Segment Start: EXERCISE INPUT
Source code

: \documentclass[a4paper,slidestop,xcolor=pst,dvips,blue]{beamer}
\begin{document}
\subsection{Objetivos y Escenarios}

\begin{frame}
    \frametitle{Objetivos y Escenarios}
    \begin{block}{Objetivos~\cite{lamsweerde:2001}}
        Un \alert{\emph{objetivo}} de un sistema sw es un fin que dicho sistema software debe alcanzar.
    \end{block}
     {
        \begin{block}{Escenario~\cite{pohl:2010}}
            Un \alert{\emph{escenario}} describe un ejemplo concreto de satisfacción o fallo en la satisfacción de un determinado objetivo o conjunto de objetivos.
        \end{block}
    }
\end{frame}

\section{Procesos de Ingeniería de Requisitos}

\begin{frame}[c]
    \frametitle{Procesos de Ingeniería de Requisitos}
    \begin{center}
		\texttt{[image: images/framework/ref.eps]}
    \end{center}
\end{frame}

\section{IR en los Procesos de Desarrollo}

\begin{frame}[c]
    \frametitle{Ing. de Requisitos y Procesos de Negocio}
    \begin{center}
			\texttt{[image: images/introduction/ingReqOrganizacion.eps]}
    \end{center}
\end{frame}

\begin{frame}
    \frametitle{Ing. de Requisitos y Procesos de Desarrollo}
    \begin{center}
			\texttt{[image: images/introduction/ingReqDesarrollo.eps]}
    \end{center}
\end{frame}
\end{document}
Segment End: EXERCISE INPUT
> HOW TO COMPLETE THIS TASK
All of the entries above are to be printed again exactly.

> RESPONSE FOR THIS EXERCISE
Source code

: \documentclass[a4paper,slidestop,xcolor=pst,dvips,blue]{beamer}
\begin{document}
\subsection{Objetivos y Escenarios}

\begin{frame}
    \frametitle{Objetivos y Escenarios}
    \begin{block}{Objetivos~\cite{lamsweerde:2001}}
        Un \alert{\emph{objetivo}} de un sistema sw es un fin que dicho sistema software debe alcanzar.
    \end{block}
     {
        \begin{block}{Escenario~\cite{pohl:2010}}
            Un \alert{\emph{escenario}} describe un ejemplo concreto de satisfacción o fallo en la satisfacción de un determinado objetivo o conjunto de objetivos.
        \end{block}
    }
\end{frame}

\section{Procesos de Ingeniería de Requisitos}

\begin{frame}[c]
    \frametitle{Procesos de Ingeniería de Requisitos}
    \begin{center}
		\texttt{[image: images/framework/ref.eps]}
    \end{center}
\end{frame}

\section{IR en los Procesos de Desarrollo}

\begin{frame}[c]
    \frametitle{Ing. de Requisitos y Procesos de Negocio}
    \begin{center}
			\texttt{[image: images/introduction/ingReqOrganizacion.eps]}
    \end{center}
\end{frame}

\begin{frame}
    \frametitle{Ing. de Requisitos y Procesos de Desarrollo}
    \begin{center}
			\texttt{[image: images/introduction/ingReqDesarrollo.eps]}
    \end{center}
\end{frame}
\end{document}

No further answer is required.